Coffee Futures

It almost behooves people to reason that coffee, just like any other comment, does actually trade on the futures markets. While it isn’t the most popularly traded commodity, it isn’t the least popular, either, and there are more than a few people, institutions, and companies plenty interested in where coffee futures are going.

All about Coffee Futures
When someone begins talking about coffee futures, they’re probably referencing the Coffee C contract. As with most commodities, there are different types of good that are often traded under one umbrella name but are not traded as a group. In oil, there are light sweet crudes and brent crudes, and in coffee there are many different beans. However, for the most part, all discussion about coffee futures is centered around the Arabica bean.

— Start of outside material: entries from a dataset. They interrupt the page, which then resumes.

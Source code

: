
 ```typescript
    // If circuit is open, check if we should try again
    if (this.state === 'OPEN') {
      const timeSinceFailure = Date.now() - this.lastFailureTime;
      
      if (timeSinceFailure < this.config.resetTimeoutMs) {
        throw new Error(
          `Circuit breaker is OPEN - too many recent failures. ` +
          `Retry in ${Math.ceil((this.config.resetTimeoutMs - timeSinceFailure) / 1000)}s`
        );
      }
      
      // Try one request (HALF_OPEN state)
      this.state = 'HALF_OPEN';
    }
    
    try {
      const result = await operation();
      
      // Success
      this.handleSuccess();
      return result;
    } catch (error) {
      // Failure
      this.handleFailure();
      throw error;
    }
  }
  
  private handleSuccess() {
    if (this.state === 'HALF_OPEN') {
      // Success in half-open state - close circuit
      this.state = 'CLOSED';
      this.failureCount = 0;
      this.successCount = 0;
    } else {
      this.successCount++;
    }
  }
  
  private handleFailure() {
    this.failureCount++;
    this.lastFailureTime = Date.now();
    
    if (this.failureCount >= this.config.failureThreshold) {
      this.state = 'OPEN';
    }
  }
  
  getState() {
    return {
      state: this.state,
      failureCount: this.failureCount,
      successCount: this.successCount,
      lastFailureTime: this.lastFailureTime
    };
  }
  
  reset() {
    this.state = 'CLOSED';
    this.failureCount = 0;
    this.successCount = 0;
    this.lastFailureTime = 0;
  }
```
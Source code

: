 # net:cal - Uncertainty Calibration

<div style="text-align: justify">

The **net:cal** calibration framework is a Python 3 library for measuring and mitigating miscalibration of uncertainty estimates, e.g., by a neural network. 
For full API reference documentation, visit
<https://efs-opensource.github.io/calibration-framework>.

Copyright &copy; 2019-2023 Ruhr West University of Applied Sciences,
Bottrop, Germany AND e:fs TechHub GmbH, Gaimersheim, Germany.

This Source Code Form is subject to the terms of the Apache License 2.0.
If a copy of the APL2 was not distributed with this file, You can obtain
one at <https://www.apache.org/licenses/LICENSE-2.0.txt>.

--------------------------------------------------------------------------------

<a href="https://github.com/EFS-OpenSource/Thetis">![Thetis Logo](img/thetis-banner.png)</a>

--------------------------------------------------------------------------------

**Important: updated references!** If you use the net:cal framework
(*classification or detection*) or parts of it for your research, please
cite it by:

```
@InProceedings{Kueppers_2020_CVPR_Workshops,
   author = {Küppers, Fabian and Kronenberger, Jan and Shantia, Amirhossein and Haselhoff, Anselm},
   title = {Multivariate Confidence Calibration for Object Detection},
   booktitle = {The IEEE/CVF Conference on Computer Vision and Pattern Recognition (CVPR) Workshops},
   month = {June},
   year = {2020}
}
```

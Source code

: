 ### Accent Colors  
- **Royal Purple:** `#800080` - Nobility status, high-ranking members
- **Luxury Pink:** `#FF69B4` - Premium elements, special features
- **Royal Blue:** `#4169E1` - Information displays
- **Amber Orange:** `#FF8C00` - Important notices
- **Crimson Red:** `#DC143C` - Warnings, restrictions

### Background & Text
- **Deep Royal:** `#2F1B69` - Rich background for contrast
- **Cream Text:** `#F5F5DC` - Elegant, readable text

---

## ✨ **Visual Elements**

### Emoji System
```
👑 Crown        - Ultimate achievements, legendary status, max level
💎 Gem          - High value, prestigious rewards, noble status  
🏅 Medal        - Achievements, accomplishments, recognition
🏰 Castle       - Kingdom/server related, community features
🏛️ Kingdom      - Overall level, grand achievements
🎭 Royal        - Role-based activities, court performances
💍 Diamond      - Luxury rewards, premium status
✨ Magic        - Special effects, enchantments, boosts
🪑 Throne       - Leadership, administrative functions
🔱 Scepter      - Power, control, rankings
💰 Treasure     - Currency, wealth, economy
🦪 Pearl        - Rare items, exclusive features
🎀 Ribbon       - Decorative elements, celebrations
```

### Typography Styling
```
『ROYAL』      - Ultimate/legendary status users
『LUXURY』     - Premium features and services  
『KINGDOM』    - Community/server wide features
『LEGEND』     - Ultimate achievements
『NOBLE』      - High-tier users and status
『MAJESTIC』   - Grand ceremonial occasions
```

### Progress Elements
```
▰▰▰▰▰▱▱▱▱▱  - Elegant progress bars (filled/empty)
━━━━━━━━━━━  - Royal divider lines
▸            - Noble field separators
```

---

What makes the Arabica bean #1 is that it is the standard coffee bean for your average coffee pot. While some companies mix and match different types to create a blended coffee, even blended coffees are still mostly comprised of Arabica beans. The “C contract,” as it is known, is the exchange name for exchange-quality beans that are grown only in 19 different countries. These beans must be stored in exchange approved warehouses and must absolutely conform to a standard list of qualities that make Arabica coffee Arabica.

Trading Coffee Futures
The C Coffee future contracts trade under the symbol “KC” and in lot or contract sizes of 37,500 pounds of coffee beans. Since the futures market deals entirely with whole lots, 37,500 pounds is quite literally the minimum order for coffee at the CME. There are no “small” sizes here!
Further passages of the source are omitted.